Texas Parties Vie For Family-Values Title

ONE Saturday every month in Lake Highlands, a Republican-saturated neighborhood of Dallas, 80 Democrats gather to "undemonize" themselves.

That is the word used by Ed Martin, executive director of the Texas Democratic Party, to describe what Texans can expect to see more of: Democrats engaged in civic-spirited, publicity-generating activities like litter collection in public parks - especially if GOP lawmakers have just cut spending on the environment.

The idea is to get noticed by voters so Democrats can define themselves as the party of strong community values. As it is, Republicans have done a good job of depicting Democrats as "non-Christian, non-ethical no-goods," admits state Rep. Tom Ramsay, a Democrat from East Texas.

Now Democrats are taking the offensive - and taking seriously the stated GOP goal of capturing both houses of the Texas legislature for the first time in 120 years in next year's elections.

The fight for control of the pink granite statehouse here is symbolic of a struggle going on throughout the South. Despite the Republican realignment in the region last fall, the GOP has yet to take control of many state and local offices in the region.

These often serve as the bullpen for candidates who go on to run for higher offices, and thus the fight going on in Texas, as in other southern states, will help shape the balance of power nationally in the years ahead.

"Nineteen ninety four served as a wakeup call to a lot of our folks," Mr. Martin says. "We've got to make it clear that we're walking our talk."

That message was preached to more than 200 party leaders from around the state on a recent weekend at a Democratic training session in Austin. And it will be emphasized when Democrats take the sessions on the road prior to elections, Martin says.

"In my district, it's important to be a Democrat and to be responsive to Christian values," Mr. Ramsay says. "That's what gets you elected." It was Ramsay, rather than a Republican, who amended a recent school reform bill to establish a two-minute opportunity for prayer.

It may be natural for a rural conservative like Ramsay to take a stand associated with the GOP. But in Houston, the largest Texas city, Democrats are "flailing" for persuasive answers to Republican positions, says Robert Stein, a political scientist at Rice University.

And in the absence of answers, some Democrats consider switching parties. Actively encouraging such switches is first-term Republican Gov. George W. Bush. He sets aside time every week to call some of the more than 4,000 Democratic officeholders in county governments and ask them to switch allegiances.

A batch of converts was announced in March and another will be this month, says Karl Rove, Bush's political advisor.

That's doubly fortunate for Texas Republicans because of an enduring problem the party has faced in many southern states: recruiting candidates. In the last election, no Republican ran in four of 10 Texas legislative races.

Professor Stein says the Texas GOP does a particularly poor job recruiting and training women candidates. He cites the case of Dolly Madison McKenna, who ran for Congress from Houston and then for state GOP chair.

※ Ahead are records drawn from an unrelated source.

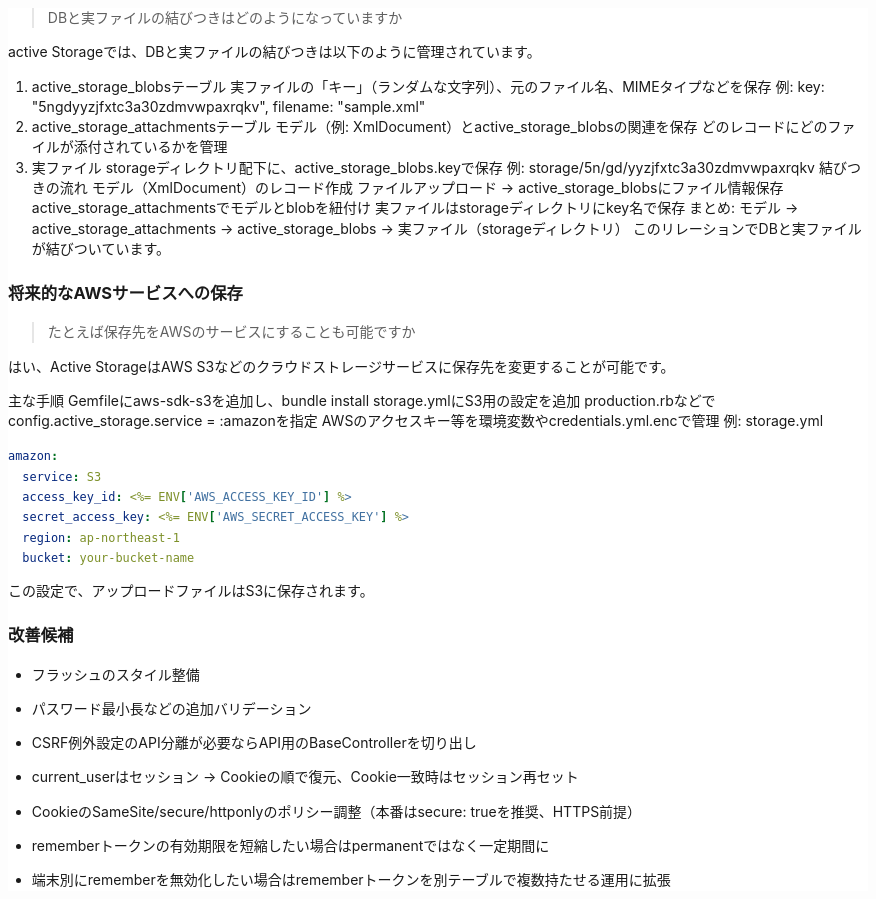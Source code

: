 > DBと実ファイルの結びつきはどのようになっていますか

active Storageでは、DBと実ファイルの結びつきは以下のように管理されています。

1. active_storage_blobsテーブル
実ファイルの「キー」（ランダムな文字列）、元のファイル名、MIMEタイプなどを保存
例: key: "5ngdyyzjfxtc3a30zdmvwpaxrqkv", filename: "sample.xml"
2. active_storage_attachmentsテーブル
モデル（例: XmlDocument）とactive_storage_blobsの関連を保存
どのレコードにどのファイルが添付されているかを管理
3. 実ファイル
storageディレクトリ配下に、active_storage_blobs.keyで保存
例: storage/5n/gd/yyzjfxtc3a30zdmvwpaxrqkv
結びつきの流れ
モデル（XmlDocument）のレコード作成
ファイルアップロード → active_storage_blobsにファイル情報保存
active_storage_attachmentsでモデルとblobを紐付け
実ファイルはstorageディレクトリにkey名で保存
まとめ:
モデル → active_storage_attachments → active_storage_blobs → 実ファイル（storageディレクトリ）
このリレーションでDBと実ファイルが結びついています。

### 将来的なAWSサービスへの保存

> たとえば保存先をAWSのサービスにすることも可能ですか

はい、Active StorageはAWS S3などのクラウドストレージサービスに保存先を変更することが可能です。

主な手順
Gemfileにaws-sdk-s3を追加し、bundle install
storage.ymlにS3用の設定を追加
production.rbなどでconfig.active_storage.service = :amazonを指定
AWSのアクセスキー等を環境変数やcredentials.yml.encで管理
例: storage.yml

```yaml
amazon:
  service: S3
  access_key_id: <%= ENV['AWS_ACCESS_KEY_ID'] %>
  secret_access_key: <%= ENV['AWS_SECRET_ACCESS_KEY'] %>
  region: ap-northeast-1
  bucket: your-bucket-name
```

この設定で、アップロードファイルはS3に保存されます。

### 改善候補

- フラッシュのスタイル整備
- パスワード最小長などの追加バリデーション
- CSRF例外設定のAPI分離が必要ならAPI用のBaseControllerを切り出し

- current_userはセッション → Cookieの順で復元、Cookie一致時はセッション再セット
- CookieのSameSite/secure/httponlyのポリシー調整（本番はsecure: trueを推奨、HTTPS前提）
- rememberトークンの有効期限を短縮したい場合はpermanentではなく一定期間に
- 端末別にrememberを無効化したい場合はrememberトークンを別テーブルで複数持たせる運用に拡張
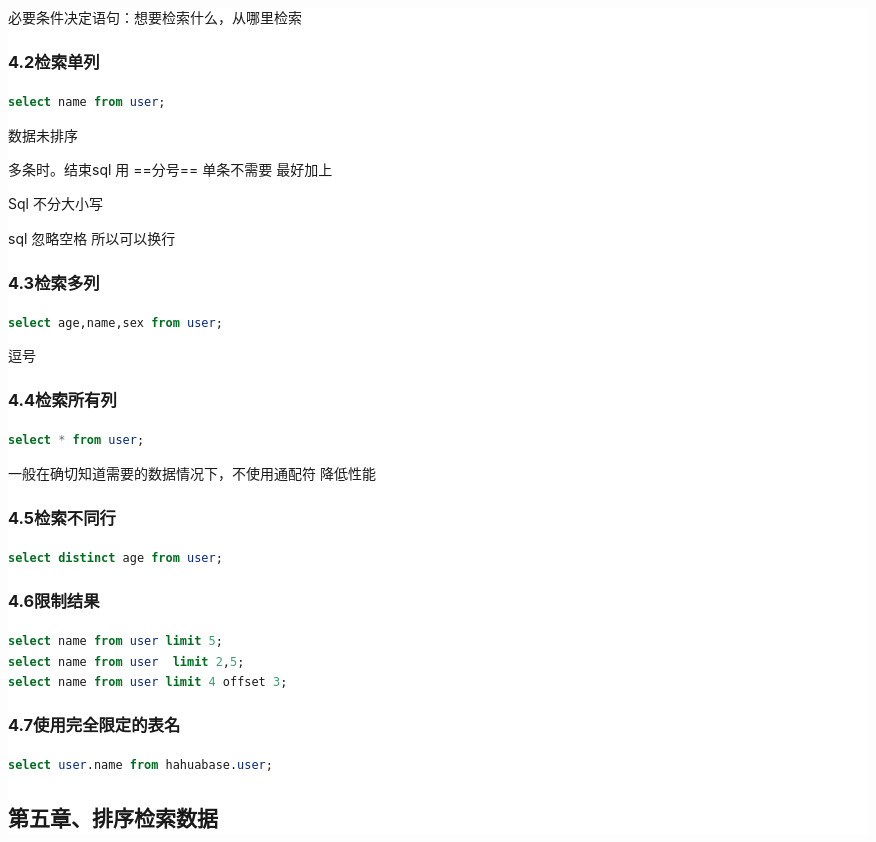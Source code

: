 必要条件决定语句：想要检索什么，从哪里检索

### 4.2检索单列

```sql
select name from user;
```

数据未排序

多条时。结束sql 用 ==分号== 单条不需要 最好加上

Sql 不分大小写

sql 忽略空格 所以可以换行

### 4.3检索多列

```sql
select age,name,sex from user;
```

逗号

### 4.4检索所有列

```sql
select * from user;
```

一般在确切知道需要的数据情况下，不使用通配符 降低性能

### 4.5检索不同行

```sql
select distinct age from user;
```



### 4.6限制结果

```sql
select name from user limit 5;
select name from user  limit 2,5;
select name from user limit 4 offset 3;
```



### 4.7使用完全限定的表名

```sql
select user.name from hahuabase.user;
```





## 第五章、排序检索数据
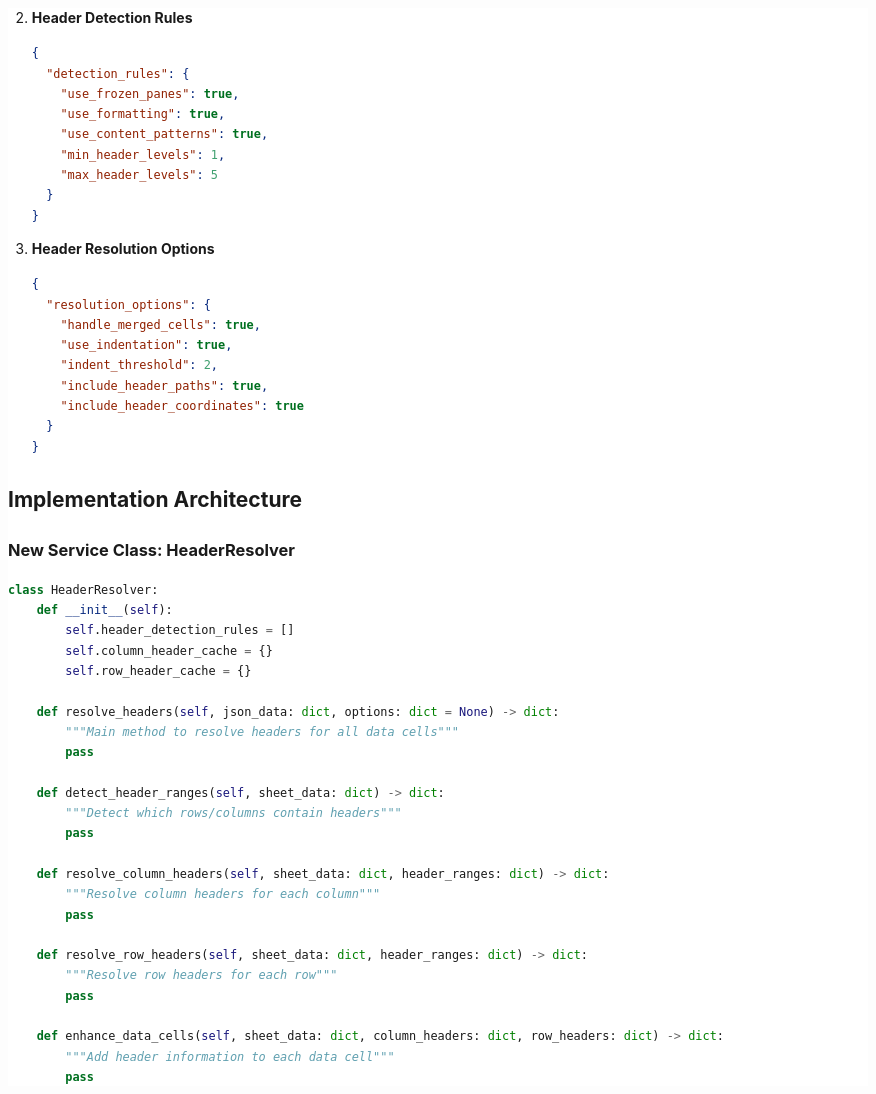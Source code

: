 2. **Header Detection Rules**
   ```json
   {
     "detection_rules": {
       "use_frozen_panes": true,
       "use_formatting": true,
       "use_content_patterns": true,
       "min_header_levels": 1,
       "max_header_levels": 5
     }
   }
   ```

3. **Header Resolution Options**
   ```json
   {
     "resolution_options": {
       "handle_merged_cells": true,
       "use_indentation": true,
       "indent_threshold": 2,
       "include_header_paths": true,
       "include_header_coordinates": true
     }
   }
   ```

## Implementation Architecture

### New Service Class: HeaderResolver

```python
class HeaderResolver:
    def __init__(self):
        self.header_detection_rules = []
        self.column_header_cache = {}
        self.row_header_cache = {}
    
    def resolve_headers(self, json_data: dict, options: dict = None) -> dict:
        """Main method to resolve headers for all data cells"""
        pass
    
    def detect_header_ranges(self, sheet_data: dict) -> dict:
        """Detect which rows/columns contain headers"""
        pass
    
    def resolve_column_headers(self, sheet_data: dict, header_ranges: dict) -> dict:
        """Resolve column headers for each column"""
        pass
    
    def resolve_row_headers(self, sheet_data: dict, header_ranges: dict) -> dict:
        """Resolve row headers for each row"""
        pass
    
    def enhance_data_cells(self, sheet_data: dict, column_headers: dict, row_headers: dict) -> dict:
        """Add header information to each data cell"""
        pass
```
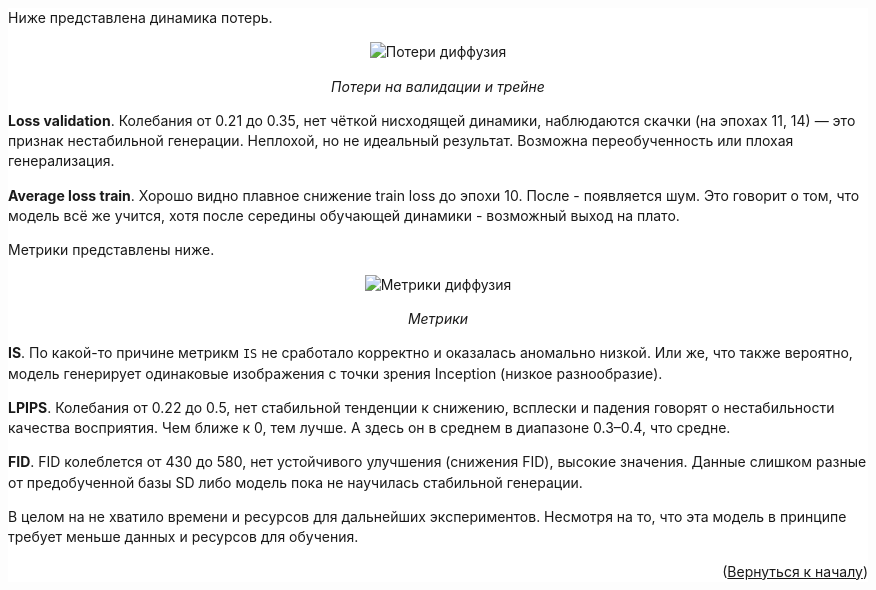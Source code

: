 Ниже представлена динамика потерь.

<div align="center">
  <img src="https://github.com/user-attachments/assets/093045fe-5135-4fcc-ab38-8d31f3cce4b0" alt="Потери диффузия" width="1000">
  <p><i>Потери на валидации и трейне</i></p>
</div>

**Loss validation**. Колебания от 0.21 до 0.35, нет чёткой нисходящей динамики, наблюдаются скачки (на эпохах 11, 14) — это признак нестабильной генерации. Неплохой, но не идеальный результат. Возможна переобученность или плохая генерализация.

**Average loss train**. Хорошо видно плавное снижение train loss до эпохи 10. После - появляется шум. Это говорит о том, что модель всё же учится, хотя после середины обучающей динамики - возможный выход на плато.

Метрики представлены ниже.

<div align="center">
  <img src="https://github.com/user-attachments/assets/b1b671b1-d8a2-41ee-adac-4f31cb0ea24d" alt="Метрики диффузия"  width="1000">
  <p><i>Метрики</i></p>
</div>

**IS**. По какой-то причине метрикм `IS` не сработало корректно и оказалась аномально низкой. Или же, что также вероятно, модель генерирует одинаковые изображения с точки зрения Inception (низкое разнообразие).

**LPIPS**.  Колебания от 0.22 до 0.5, нет стабильной тенденции к снижению, всплески и падения говорят о нестабильности качества восприятия. Чем ближе к 0, тем лучше. А здесь он в среднем в диапазоне 0.3–0.4, что средне.

**FID**. FID колеблется от 430 до 580, нет устойчивого улучшения (снижения FID), высокие значения. Данные слишком разные от предобученной базы SD либо модель пока не научилась стабильной генерации.

В целом на не хватило времени и ресурсов для дальнейших экспериментов. Несмотря на то, что эта модель в принципе требует меньше данных и ресурсов для обучения.

<p align="right">(<a href="#readme-top">Вернуться к началу</a>)</p>



[Python-url]: https://python.org/
[Python.org]: https://img.shields.io/badge/Python-FFD43B?style=for-the-badge&logo=python&logoColor=blue

[Pandas-url]: https://pandas.pydata.org/
[Рandas.pydata.org]: https://img.shields.io/badge/Pandas-2C2D72?style=for-the-badge&logo=pandas&logoColor=white

[Numpy-url]: https://numpy.org/
[Numpy.org]: https://img.shields.io/badge/Numpy-777BB4?style=for-the-badge&logo=numpy&logoColor=white

[Colab-url]: https://colab.research.google.com/
[Colab]: https://img.shields.io/badge/Colab-F9AB00?style=for-the-badge&logo=googlecolab&color=525252

[scikit-learn-url]: https://scikit-learn.org/
[scikit-learn]: https://img.shields.io/badge/scikit--learn-%23F7931E.svg?style=for-the-badge&logo=scikit-learn&logoColor=white

[telegram-url]: https://telegram.org/
[telegram]: https://img.shields.io/badge/Telegram-grey?style=for-the-badge&logo=telegram

[AIOgram-url]: https://aiogram.dev/
[AIOgram]: https://img.shields.io/badge/AIOgram-blue?style=for-the-badge&logo=aiogram

[Kaggle-url]: https://www.kaggle.com/
[Kaggle]: https://img.shields.io/badge/Kaggle-20BEFF?style=for-the-badge&logo=Kaggle&logoColor=white

[license-shield]: https://img.shields.io/github/license/HerrVonBeloff/AI-YP_24-team-42.svg?style=for-the-badge
[license-url]: https://github.com/HerrVonBeloff/AI-YP_24-team-42/blob/main/LICENSE

[Matplotlib-url]: https://matplotlib.org/
[Matplotlib.org]: https://img.shields.io/badge/Matplotlib-%23ffffff.svg?style=for-the-badge&logo=Matplotlib&logoColor=black

[Spacy-url]: https://spacy.io/
[Spacy]: https://img.shields.io/badge/-spaCy-09A3D5?style=for-the-badge&logo=spacy&logoColor=white

[Pytorch-url]: https://pytorch.org/
[Pytorch]: https://img.shields.io/badge/PyTorch-EE4C2C?style=for-the-badge&logo=pytorch&logoColor=white

[Seaborn-url]: https://seaborn.pydata.org/
[Seaborn-badge]: https://img.shields.io/badge/Seaborn-%23ffffff.svg?style=for-the-badge&logo=Matplotlib&logoColor=blue

[StreamlitBadge]: https://img.shields.io/badge/Streamlit-%23FE4B4B.svg?style=for-the-badge&logo=streamlit&logoColor=white
[Streamlit-url]: https://streamlit.io/

[DockerBadge]: https://img.shields.io/badge/docker-%230db7ed.svg?style=for-the-badge&logo=docker&logoColor=white
[Docker-url]: https://www.docker.com/
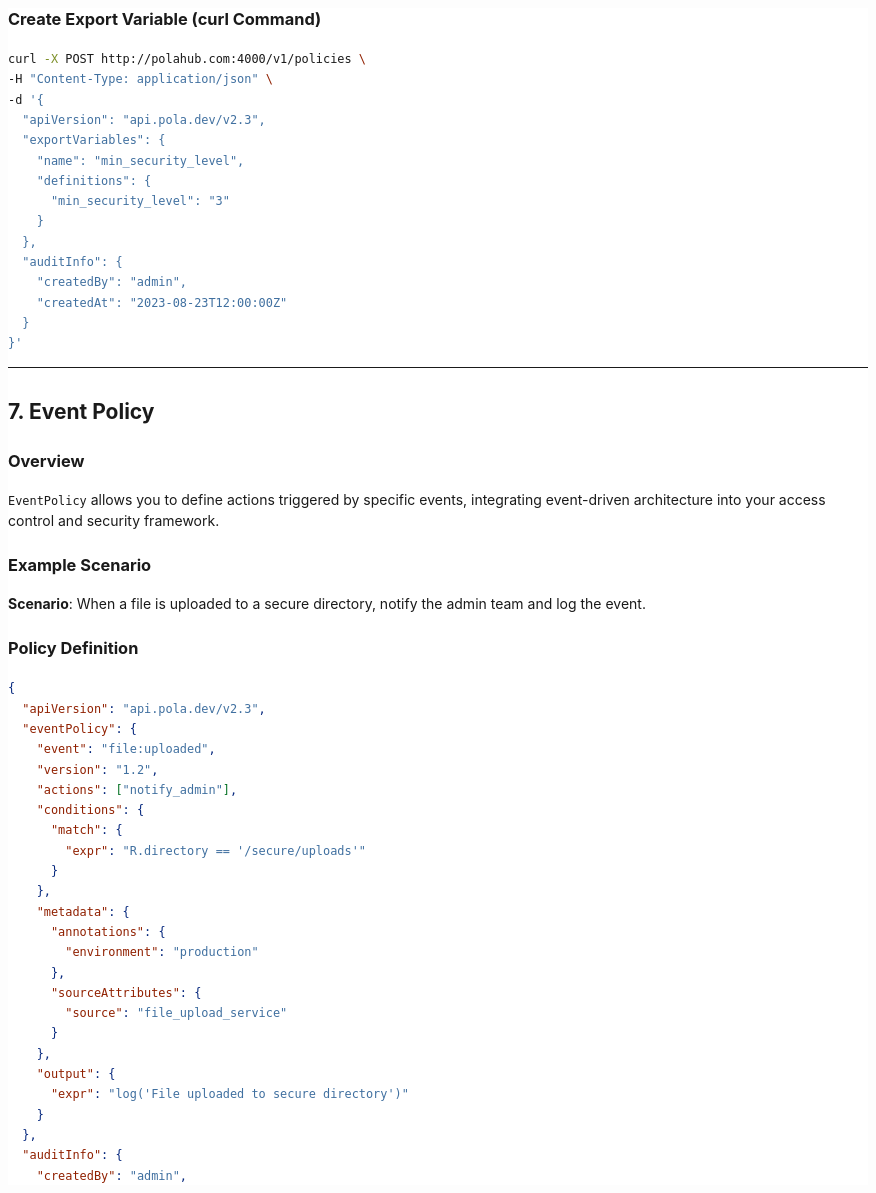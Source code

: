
 ```json
```

### Create Export Variable (curl Command)

```bash
curl -X POST http://polahub.com:4000/v1/policies \
-H "Content-Type: application/json" \
-d '{
  "apiVersion": "api.pola.dev/v2.3",
  "exportVariables": {
    "name": "min_security_level",
    "definitions": {
      "min_security_level": "3"
    }
  },
  "auditInfo": {
    "createdBy": "admin",
    "createdAt": "2023-08-23T12:00:00Z"
  }
}'
```

---

## 7. Event Policy

### Overview

`EventPolicy` allows you to define actions triggered by specific events, integrating event-driven architecture into your access control and security framework.

### Example Scenario

**Scenario**: When a file is uploaded to a secure directory, notify the admin team and log the event.

### Policy Definition

```json
{
  "apiVersion": "api.pola.dev/v2.3",
  "eventPolicy": {
    "event": "file:uploaded",
    "version": "1.2",
    "actions": ["notify_admin"],
    "conditions": {
      "match": {
        "expr": "R.directory == '/secure/uploads'"
      }
    },
    "metadata": {
      "annotations": {
        "environment": "production"
      },
      "sourceAttributes": {
        "source": "file_upload_service"
      }
    },
    "output": {
      "expr": "log('File uploaded to secure directory')"
    }
  },
  "auditInfo": {
    "createdBy": "admin",
```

Mrs. McKenna could have "gone very, very far," he says, but she abandoned politics after she was trashed for not being anti-abortion enough for the party's social conservatives.

The episode exemplifies a rift in the Texas GOP - a divide theparty will likely have to address if it is to reach its goal of controlling the legislature in 1996.

Even Governor Bush comes in for criticism from the party's far right. He angered some party officials by appointing one Democrat and attempting to appoint another to agencies that control 70 percent of state spending - a violation of the "dance with the one who brung ya" rule of politics, says Harvey Kronberg, a respected Texas political observer.

Also, GOP conservatives had hoped to pass a tough tort-reform bill in the recently-concluded legislative session. But by compromising on the bill, "Bush shut them down," Mr. Kronberg says.

But state Sen. Jeff Wentworth argues that the intra-party divide may not be a fatal stumbling block. The social conservatives, he says, "make a lot of noise, and they're well organized" but are in the minority among state Republicans.